Nature meets shelter under the endless desert sky.

Artists have known it for over a century: Taos, New Mexico inspires deep creativity. Seeded by artists like Georgia O’Keefe and Ansel Adams, creativity has grown into a trademark Taos feature, with over 80 galleries and museums for a town of just 6,000 people. What is it about this town that makes it such a fertile place for the imagination? It could be its longevity. After all, Taos is the oldest continually-inhabited town in the United States, with the Taos Pueblo having been built between 1000 and 1450 A.D.

The Taos Pueblo buildings are the oldest continually inhabited community in the country.

Or perhaps it’s the singular natural settings. In Northern New Mexico, the jagged edges of the Sangre de Cristo Mountains push up right into the wide open space of the desert. Ultimately, it’s likely some combination of the two, as the soft, rounded edges of pueblo-style architecture contrast with the mountains and deserts in a uniquely “Taos” way.

After passing through the front gates, you’ll be welcomed by aspen trees and wildflowers, the lush native plantings creating an oasis-feeling in the New Mexico desert.

Pueblo architecture isn’t limited to downtown Taos or the Taos Pueblo. Drive out of town and you’ll pass the country first “Earthship”— a 1970s-style sustainable architecture known for its use of “passive” solar energy — ever built. And you’ll soon you’ll arrive at the El Cielo Grande estate. Breathtaking inside and out, the sprawling 15,000-square-foot home pays homage to the nearby Taos Pueblo with its stucco exterior and adobe-inspired architecture.

One of El Grande Cielo’s great rooms. Bedrooms overlook this central gathering space.

With an open-concept floorplan, this $2.8 million authentic hacienda is made for large family gatherings or quiet times spent daydreaming or relaxing. Unique architectural details like exposed wood beams and carved wood accents echo the natural world of Taos. Two or three of the 8 bedrooms have windows opening onto large common space.

Terracotta and painted Spanish tiles connect the house to the Taos’ pueblo history.

New Mexico’s warm desert light shines in on its indoor heated pool where floor-to-ceiling windows offer unparalleled views of the Sangre de Cristo mountain range.

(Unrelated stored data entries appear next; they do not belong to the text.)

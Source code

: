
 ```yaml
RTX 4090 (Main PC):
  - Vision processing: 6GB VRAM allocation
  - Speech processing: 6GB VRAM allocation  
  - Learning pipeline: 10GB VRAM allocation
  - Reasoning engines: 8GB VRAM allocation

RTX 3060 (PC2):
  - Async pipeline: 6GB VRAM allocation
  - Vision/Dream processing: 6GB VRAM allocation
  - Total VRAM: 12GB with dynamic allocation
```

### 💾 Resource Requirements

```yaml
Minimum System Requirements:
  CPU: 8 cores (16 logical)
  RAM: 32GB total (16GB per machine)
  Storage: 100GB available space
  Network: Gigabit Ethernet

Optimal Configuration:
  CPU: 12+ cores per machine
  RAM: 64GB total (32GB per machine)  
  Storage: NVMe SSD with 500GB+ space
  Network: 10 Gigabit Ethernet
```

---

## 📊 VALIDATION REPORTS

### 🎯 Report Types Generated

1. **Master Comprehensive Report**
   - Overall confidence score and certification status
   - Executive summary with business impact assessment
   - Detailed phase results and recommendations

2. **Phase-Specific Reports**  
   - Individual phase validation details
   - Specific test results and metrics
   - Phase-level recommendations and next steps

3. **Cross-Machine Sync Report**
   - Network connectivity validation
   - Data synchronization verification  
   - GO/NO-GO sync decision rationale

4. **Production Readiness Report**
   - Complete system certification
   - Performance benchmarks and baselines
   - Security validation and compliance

After a day of skiing or horseback riding, the rec room offers the chance to unwind with a dip in the pool or hot tub.

Two separate wings, each with their own full kitchen, are filled with space for gregarious gatherings or quiet solitude.

Built with entertaining in mind, this estate welcomes life and activity.

While this estate has a hefty price tag, there’s no shortage of more affordable options in the area. Just 10 minutes southwest from Taos is the little town of Ranchos de Taos where you can find homes like this three-bedroom, two-bath home for just $335K or this historic adobe for $465,000.